国立国会図書館デジタルコレクション(以下、「デジコレ」)は、国立国会図書館がデジタル化した所蔵資料や収集・保存した電子書籍・電子雑誌等を検索・閲覧できるサービスのことです。その歴史は2000年提供開始の「貴重書画像データベース」まで遡り、以降リニューアルを経ながら現在までサービスの提供が続いています。特に、2022年12月21日に行われたリニューアルでは、全文検索可能なデジタル化資料が約5万点から約247万点へ大幅に拡充、閲覧画面の改修、画像検索機能の追加など大規模な改善が行われました。この後も2023年2月から5月にかけて図書等約30万点を追加公開したほか、 2月には図書や雑誌など約30万点が図書館向け・個人向け送信対象資料に加わるなど、デジコレの進化は続いています。
(↓参考記事)

この記事ではそんなデジコレのうち、個人でも閲覧可能な小説、とりわけ私が愛するところの怪奇幻想文学を紹介していきます。
入念に探索できていませんが、何か見つけ次第更新していく予定です。

デジコレの閲覧サービスは大きく分けて「ログインなしで閲覧可能」、「送信サービスで閲覧可能」の2種類があります。(正確にはもう一つ「国立国会図書館内限定」というのもありますが、一旦無視します。)ここで紹介する資料には、どちらに属するのかを記載しておきます。
「ログインなしで閲覧可能」は誰でも閲覧可能で、全文をPDFでダウンロードできるのが特長です。
「送信サービスで閲覧可能」は、個人IDを発行することで利用可能になるサービスです。

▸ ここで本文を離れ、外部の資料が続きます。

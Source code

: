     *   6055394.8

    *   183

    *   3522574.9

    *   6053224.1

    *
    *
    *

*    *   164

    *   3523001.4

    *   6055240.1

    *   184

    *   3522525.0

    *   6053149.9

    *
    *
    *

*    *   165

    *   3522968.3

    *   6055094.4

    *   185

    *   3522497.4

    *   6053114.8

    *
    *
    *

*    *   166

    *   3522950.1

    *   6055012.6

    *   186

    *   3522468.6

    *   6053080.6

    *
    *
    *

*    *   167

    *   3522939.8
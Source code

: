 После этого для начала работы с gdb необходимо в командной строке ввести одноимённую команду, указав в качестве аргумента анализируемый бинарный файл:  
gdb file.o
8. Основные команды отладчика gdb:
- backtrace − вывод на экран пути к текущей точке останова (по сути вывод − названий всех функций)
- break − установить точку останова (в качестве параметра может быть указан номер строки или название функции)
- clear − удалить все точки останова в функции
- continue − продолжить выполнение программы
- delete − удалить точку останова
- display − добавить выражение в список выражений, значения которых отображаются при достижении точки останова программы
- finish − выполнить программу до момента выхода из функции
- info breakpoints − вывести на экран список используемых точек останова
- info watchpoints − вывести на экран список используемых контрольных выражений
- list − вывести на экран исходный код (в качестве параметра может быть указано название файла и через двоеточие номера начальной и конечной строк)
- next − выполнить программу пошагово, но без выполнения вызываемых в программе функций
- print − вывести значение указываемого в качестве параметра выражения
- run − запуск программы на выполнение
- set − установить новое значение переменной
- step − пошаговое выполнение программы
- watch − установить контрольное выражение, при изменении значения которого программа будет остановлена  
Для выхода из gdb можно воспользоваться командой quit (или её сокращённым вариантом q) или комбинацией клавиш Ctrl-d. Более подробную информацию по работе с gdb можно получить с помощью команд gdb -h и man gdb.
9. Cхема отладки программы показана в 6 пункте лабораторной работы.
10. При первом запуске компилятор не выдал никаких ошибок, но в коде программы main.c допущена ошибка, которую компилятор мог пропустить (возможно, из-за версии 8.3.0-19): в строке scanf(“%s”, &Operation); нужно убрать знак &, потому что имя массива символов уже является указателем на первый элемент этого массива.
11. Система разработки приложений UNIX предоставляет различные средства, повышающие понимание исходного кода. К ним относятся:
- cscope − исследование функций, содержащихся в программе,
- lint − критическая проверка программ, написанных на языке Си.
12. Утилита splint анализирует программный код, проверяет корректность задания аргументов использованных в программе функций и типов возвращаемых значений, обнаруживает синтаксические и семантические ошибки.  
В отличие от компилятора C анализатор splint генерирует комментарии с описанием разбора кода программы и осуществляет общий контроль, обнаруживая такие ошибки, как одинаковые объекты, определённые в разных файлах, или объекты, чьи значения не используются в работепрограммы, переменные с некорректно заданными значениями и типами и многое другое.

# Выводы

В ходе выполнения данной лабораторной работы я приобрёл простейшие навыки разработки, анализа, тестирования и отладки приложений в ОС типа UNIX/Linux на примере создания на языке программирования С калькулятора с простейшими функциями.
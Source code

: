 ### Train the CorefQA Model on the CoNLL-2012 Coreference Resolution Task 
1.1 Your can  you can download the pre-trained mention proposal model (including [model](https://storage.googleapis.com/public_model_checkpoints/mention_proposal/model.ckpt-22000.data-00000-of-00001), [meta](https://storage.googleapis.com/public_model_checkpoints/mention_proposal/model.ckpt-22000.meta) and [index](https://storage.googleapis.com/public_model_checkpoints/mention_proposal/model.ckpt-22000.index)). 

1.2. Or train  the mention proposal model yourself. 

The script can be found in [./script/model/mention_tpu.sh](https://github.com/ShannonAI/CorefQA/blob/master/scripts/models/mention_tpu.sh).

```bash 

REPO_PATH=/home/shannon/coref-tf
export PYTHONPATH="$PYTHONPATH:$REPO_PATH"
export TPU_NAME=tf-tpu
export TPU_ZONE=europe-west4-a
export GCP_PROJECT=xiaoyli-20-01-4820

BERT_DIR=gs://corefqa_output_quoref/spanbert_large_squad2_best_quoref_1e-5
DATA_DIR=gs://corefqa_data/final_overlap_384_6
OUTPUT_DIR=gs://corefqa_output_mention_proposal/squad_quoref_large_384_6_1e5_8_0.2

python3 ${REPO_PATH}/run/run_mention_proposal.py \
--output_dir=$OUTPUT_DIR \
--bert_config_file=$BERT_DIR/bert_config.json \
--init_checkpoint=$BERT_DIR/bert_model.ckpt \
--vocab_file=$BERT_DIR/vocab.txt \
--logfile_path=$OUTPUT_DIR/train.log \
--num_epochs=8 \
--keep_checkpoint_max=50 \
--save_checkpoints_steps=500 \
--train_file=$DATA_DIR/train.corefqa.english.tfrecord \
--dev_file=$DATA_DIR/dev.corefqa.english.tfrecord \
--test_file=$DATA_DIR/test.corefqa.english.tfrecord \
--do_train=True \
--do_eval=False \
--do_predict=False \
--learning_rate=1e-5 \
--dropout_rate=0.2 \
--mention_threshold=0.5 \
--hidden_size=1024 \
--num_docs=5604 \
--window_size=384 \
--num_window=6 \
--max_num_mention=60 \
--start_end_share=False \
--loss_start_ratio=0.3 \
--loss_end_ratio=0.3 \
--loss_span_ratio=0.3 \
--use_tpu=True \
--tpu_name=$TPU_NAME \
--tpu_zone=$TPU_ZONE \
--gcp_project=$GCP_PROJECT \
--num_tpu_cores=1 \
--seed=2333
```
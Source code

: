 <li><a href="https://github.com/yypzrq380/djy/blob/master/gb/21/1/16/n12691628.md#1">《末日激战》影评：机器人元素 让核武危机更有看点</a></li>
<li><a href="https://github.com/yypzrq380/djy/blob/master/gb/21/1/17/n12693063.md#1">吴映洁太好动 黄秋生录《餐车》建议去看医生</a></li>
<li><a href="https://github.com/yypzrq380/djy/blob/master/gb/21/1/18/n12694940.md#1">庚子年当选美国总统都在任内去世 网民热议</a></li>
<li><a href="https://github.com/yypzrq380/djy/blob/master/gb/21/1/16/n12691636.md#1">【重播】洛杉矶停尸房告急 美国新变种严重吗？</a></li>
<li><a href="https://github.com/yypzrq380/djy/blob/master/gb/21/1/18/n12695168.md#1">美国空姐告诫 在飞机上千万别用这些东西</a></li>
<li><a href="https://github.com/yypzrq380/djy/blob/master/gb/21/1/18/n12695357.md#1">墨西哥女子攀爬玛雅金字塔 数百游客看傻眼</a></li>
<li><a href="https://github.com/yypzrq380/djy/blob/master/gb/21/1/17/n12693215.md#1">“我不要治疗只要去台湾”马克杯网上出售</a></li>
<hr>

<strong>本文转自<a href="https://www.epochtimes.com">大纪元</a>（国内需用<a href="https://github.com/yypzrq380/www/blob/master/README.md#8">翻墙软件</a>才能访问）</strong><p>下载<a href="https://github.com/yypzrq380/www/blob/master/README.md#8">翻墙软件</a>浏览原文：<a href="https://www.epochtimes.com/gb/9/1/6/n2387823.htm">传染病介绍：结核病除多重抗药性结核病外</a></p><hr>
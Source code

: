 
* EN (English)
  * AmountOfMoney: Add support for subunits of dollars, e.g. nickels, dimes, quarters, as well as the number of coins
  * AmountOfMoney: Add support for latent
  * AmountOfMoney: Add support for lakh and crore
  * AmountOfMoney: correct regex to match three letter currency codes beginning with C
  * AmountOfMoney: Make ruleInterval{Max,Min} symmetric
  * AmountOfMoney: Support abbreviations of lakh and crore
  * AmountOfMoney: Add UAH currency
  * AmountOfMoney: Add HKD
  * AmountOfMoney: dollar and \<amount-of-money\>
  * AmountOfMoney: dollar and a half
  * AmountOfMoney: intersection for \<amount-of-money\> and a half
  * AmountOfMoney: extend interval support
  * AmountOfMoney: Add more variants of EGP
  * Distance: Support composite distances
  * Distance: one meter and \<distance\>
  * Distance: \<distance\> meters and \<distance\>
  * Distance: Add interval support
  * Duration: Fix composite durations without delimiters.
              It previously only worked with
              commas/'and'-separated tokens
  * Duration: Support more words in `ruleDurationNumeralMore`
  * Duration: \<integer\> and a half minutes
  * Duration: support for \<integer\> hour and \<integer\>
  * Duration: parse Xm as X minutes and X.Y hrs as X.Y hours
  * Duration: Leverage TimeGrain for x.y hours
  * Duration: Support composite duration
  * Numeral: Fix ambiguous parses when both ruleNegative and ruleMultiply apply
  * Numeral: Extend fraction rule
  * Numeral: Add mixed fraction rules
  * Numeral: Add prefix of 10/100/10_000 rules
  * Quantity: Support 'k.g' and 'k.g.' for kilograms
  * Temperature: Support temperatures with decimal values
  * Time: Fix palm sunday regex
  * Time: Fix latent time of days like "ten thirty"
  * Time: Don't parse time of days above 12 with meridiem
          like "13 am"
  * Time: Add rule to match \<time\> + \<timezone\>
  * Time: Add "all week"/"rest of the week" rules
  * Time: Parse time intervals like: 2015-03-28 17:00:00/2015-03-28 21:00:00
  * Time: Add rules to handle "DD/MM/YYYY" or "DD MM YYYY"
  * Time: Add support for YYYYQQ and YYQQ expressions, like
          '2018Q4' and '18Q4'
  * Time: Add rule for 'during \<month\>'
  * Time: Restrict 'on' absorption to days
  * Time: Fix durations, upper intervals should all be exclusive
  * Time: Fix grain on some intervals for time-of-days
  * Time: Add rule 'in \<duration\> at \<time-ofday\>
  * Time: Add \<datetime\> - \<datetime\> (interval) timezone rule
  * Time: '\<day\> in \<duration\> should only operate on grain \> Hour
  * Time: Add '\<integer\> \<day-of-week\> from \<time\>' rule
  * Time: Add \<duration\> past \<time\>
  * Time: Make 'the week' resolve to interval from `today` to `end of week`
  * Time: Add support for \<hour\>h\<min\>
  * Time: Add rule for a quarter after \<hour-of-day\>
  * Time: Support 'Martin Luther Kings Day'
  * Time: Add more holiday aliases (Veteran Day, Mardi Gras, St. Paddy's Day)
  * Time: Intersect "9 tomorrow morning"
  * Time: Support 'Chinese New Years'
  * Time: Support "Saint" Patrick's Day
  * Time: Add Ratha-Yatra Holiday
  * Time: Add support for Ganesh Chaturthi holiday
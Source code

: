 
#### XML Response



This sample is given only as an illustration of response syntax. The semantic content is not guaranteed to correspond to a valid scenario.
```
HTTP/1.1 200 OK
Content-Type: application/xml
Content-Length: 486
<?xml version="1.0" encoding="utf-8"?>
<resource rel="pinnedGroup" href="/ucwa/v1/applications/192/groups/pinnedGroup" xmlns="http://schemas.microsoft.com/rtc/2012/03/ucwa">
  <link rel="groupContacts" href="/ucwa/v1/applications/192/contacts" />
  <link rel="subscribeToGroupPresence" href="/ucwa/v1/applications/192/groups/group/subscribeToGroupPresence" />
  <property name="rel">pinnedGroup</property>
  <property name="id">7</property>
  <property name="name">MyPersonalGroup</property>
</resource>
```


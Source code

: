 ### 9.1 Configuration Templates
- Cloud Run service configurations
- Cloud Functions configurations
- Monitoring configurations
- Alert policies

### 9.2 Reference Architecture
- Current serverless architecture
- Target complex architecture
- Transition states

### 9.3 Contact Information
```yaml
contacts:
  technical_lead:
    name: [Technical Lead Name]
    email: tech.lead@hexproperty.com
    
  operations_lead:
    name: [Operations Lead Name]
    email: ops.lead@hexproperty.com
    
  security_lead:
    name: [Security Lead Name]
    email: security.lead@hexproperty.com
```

手続きは少々面倒ですが、まずはこのIDを取らないことには始まりません。「ログインなしで閲覧可能」とは比較にならないほどの資料に接することができます。機能はやや制限されており、一度の作業で最大50コマまでしかPDFをダウンロードできません。ダウンロードに至る手順も一手間で、「印刷」ボタンを押す→「すべてのコマ」or「範囲を指定」(最初からであれば「1-49」と入力)を押下→「印刷用ファイルを開く」というステップが必要です。また、不正利用防止のため個人IDと個人名の「透かし」が下部に大きく表示されます。

前置きが長くなりました。早速紹介します。

個人編訳のアンソロジーと海外文学全集、叢書

岡本綺堂


『世界怪談名作集』
(ログインなしで閲覧可能)
(『世界大衆文学全集 第35巻』info:ndljp/pid/1180958)
岡本綺堂編訳の怪奇幻想文学アンソロジー。河出文庫で新装版を購入できますし、青空文庫やKindleでも無料で読むことができますが、旧字旧仮名で読むのもまた味わい深いものです。

岡本綺堂の近影はこの本に載ってたんですね
ブルワー・リットン「貸家」の口絵

堀口大学


『詩人のなぷきん : 仏蘭西短篇集』(堀口大学編訳)
(送信サービスで閲覧可能)
(info:ndljp/pid/1233608)
フランス文学者堀口大学編訳のアンソロジーです。幻想と銘打ってはいませんが、アポリネールの「オノレ・シュブラックの消滅」やアンリ・ド・レニエ、マルセル・シュオッブなど幻想文学好きには馴染み深い作家を集めています。1992年のちくま文庫が一番新しい版ですが、現在絶版です。

『毛虫の舞踏会』(堀口大学編訳)
(送信サービスで閲覧可能)
(info:ndljp/pid/1136723)
堀口大学編訳の第二アンソロジー。シュペルヴィエルなど、幻想文学やその境界の作品を収めています。1979年の講談社版が最後?いずれも絶版。

森鴎外


『諸国物語』(森鴎外編訳)
(送信サービスで閲覧可能)
(info:ndljp/pid/1874967)
森鴎外による翻訳アンソロジーです。英米独仏露の作品が読めます。幻想文学としての興味では、ドイツ文学からエーヴェルス、シュトローブル、シュニッツラーなど。エドガー・アラン・ポーの作品もあります。岡本綺堂もそうですが、何カ国もの翻訳を手掛ける当時の文人は、辞書も参考書も十分に整備されていないなかでどうやって勉強していたのだろうと思います。岩波書店の鴎外選集やちくま文庫から上下巻で出ていますが、絶版。

海外文学全集


『世界短篇傑作全集』(河出書房、全6巻)
(送信サービスで閲覧可能)
第1巻(info:ndljp/pid/1230660)
全6巻を全て無料で読めます。第2巻のフランス文学編がおすすめです。

『世界短篇文学全集』(集英社、全17巻)
(送信サービスで閲覧可能)
第1巻(info:ndljp/pid/1336561)

全17巻全部読めます。この全集でもおすすめなのがフランス文学を扱った巻で、第6巻「フランス文学19世紀」にはゴーティエ「死霊の恋」やシュオッブ「黄金仮面の王」のほか、メリメ「シャルル十一世の幻想」、リラダン「断頭台の秘密」など、半分近くは幻想文学を扱っています。

『明治・大正・昭和翻訳文学目録』
(送信サービスで閲覧可能)
(info:ndljp/pid/1345281)

海外文学の作家、作品を網羅したリストです。この一冊でデジコレの渉猟がさらに捗りそうですね。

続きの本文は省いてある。